» Record set
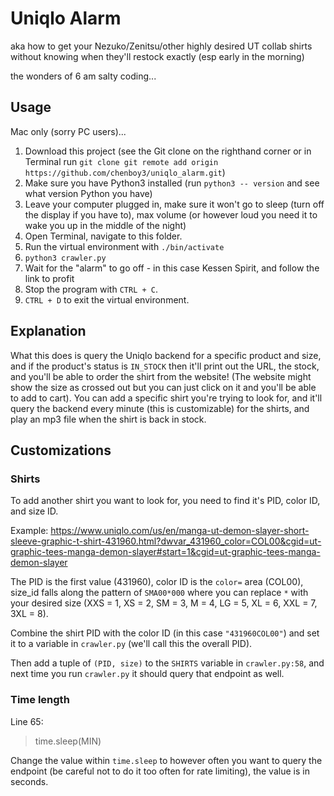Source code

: # Uniqlo Alarm

aka how to get your Nezuko/Zenitsu/other highly desired UT collab shirts without knowing when they'll restock exactly (esp early in the morning)

the wonders of 6 am salty coding...

## Usage

Mac only (sorry PC users)...

1. Download this project (see the Git clone on the righthand corner or in Terminal run `git clone git remote add origin https://github.com/chenboy3/uniqlo_alarm.git`)
2. Make sure you have Python3 installed (run `python3 -- version` and see what version Python you have)
3. Leave your computer plugged in, make sure it won't go to sleep (turn off the display if you have to), max volume (or however loud you need it to wake you up in the middle of the night)
4. Open Terminal, navigate to this folder.
5. Run the virtual environment with `./bin/activate`
6. `python3 crawler.py`
7. Wait for the "alarm" to go off - in this case Kessen Spirit, and follow the link to profit
8. Stop the program with `CTRL + C`.
9. `CTRL + D` to exit the virtual environment.

## Explanation
What this does is query the Uniqlo backend for a specific product and size, and
if the product's status is `IN_STOCK` then it'll print out the URL, the stock, and you'll be able to order the shirt from the website! (The website might show the size as crossed out but you can just click on it and you'll be able to add to cart). You can add a specific shirt you're trying to look for, and it'll query the backend every minute (this is customizable) for the shirts, and play an mp3 file when the shirt is back in stock.

## Customizations

### Shirts

To add another shirt you want to look for, you need to find it's PID, color ID, and size ID.

Example: https://www.uniqlo.com/us/en/manga-ut-demon-slayer-short-sleeve-graphic-t-shirt-431960.html?dwvar_431960_color=COL00&cgid=ut-graphic-tees-manga-demon-slayer#start=1&cgid=ut-graphic-tees-manga-demon-slayer

The PID is the first value (431960), color ID is the `color=` area (COL00), size_id falls along the pattern of `SMA00*000` where you can replace `*` with your desired size (XXS = 1, XS = 2, SM = 3, M = 4, LG = 5, XL = 6, XXL = 7, 3XL = 8).

Combine the shirt PID with the color ID (in this case `"431960COL00"`) and set it to a variable in `crawler.py` (we'll call this the overall PID).

Then add a tuple of `(PID, size)` to the `SHIRTS` variable in `crawler.py:58`, and next time you run `crawler.py` it should query that endpoint as well.

### Time length
Line 65:
> time.sleep(MIN)

Change the value within `time.sleep` to however often you want to query the endpoint (be careful not to do it too often for rate limiting), the value is in seconds.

» Your objective
Would you return the whole listing exactly, without the pictures?

» Result below
Source code

: # Uniqlo Alarm

aka how to get your Nezuko/Zenitsu/other highly desired UT collab shirts without knowing when they'll restock exactly (esp early in the morning)

the wonders of 6 am salty coding...

## Usage

Mac only (sorry PC users)...

1. Download this project (see the Git clone on the righthand corner or in Terminal run `git clone git remote add origin https://github.com/chenboy3/uniqlo_alarm.git`)
2. Make sure you have Python3 installed (run `python3 -- version` and see what version Python you have)
3. Leave your computer plugged in, make sure it won't go to sleep (turn off the display if you have to), max volume (or however loud you need it to wake you up in the middle of the night)
4. Open Terminal, navigate to this folder.
5. Run the virtual environment with `./bin/activate`
6. `python3 crawler.py`
7. Wait for the "alarm" to go off - in this case Kessen Spirit, and follow the link to profit
8. Stop the program with `CTRL + C`.
9. `CTRL + D` to exit the virtual environment.

## Explanation
What this does is query the Uniqlo backend for a specific product and size, and
if the product's status is `IN_STOCK` then it'll print out the URL, the stock, and you'll be able to order the shirt from the website! (The website might show the size as crossed out but you can just click on it and you'll be able to add to cart). You can add a specific shirt you're trying to look for, and it'll query the backend every minute (this is customizable) for the shirts, and play an mp3 file when the shirt is back in stock.

## Customizations

### Shirts

To add another shirt you want to look for, you need to find it's PID, color ID, and size ID.

Example: https://www.uniqlo.com/us/en/manga-ut-demon-slayer-short-sleeve-graphic-t-shirt-431960.html?dwvar_431960_color=COL00&cgid=ut-graphic-tees-manga-demon-slayer#start=1&cgid=ut-graphic-tees-manga-demon-slayer

The PID is the first value (431960), color ID is the `color=` area (COL00), size_id falls along the pattern of `SMA00*000` where you can replace `*` with your desired size (XXS = 1, XS = 2, SM = 3, M = 4, LG = 5, XL = 6, XXL = 7, 3XL = 8).

Combine the shirt PID with the color ID (in this case `"431960COL00"`) and set it to a variable in `crawler.py` (we'll call this the overall PID).

Then add a tuple of `(PID, size)` to the `SHIRTS` variable in `crawler.py:58`, and next time you run `crawler.py` it should query that endpoint as well.

### Time length
Line 65:
> time.sleep(MIN)

Change the value within `time.sleep` to however often you want to query the endpoint (be careful not to do it too often for rate limiting), the value is in seconds.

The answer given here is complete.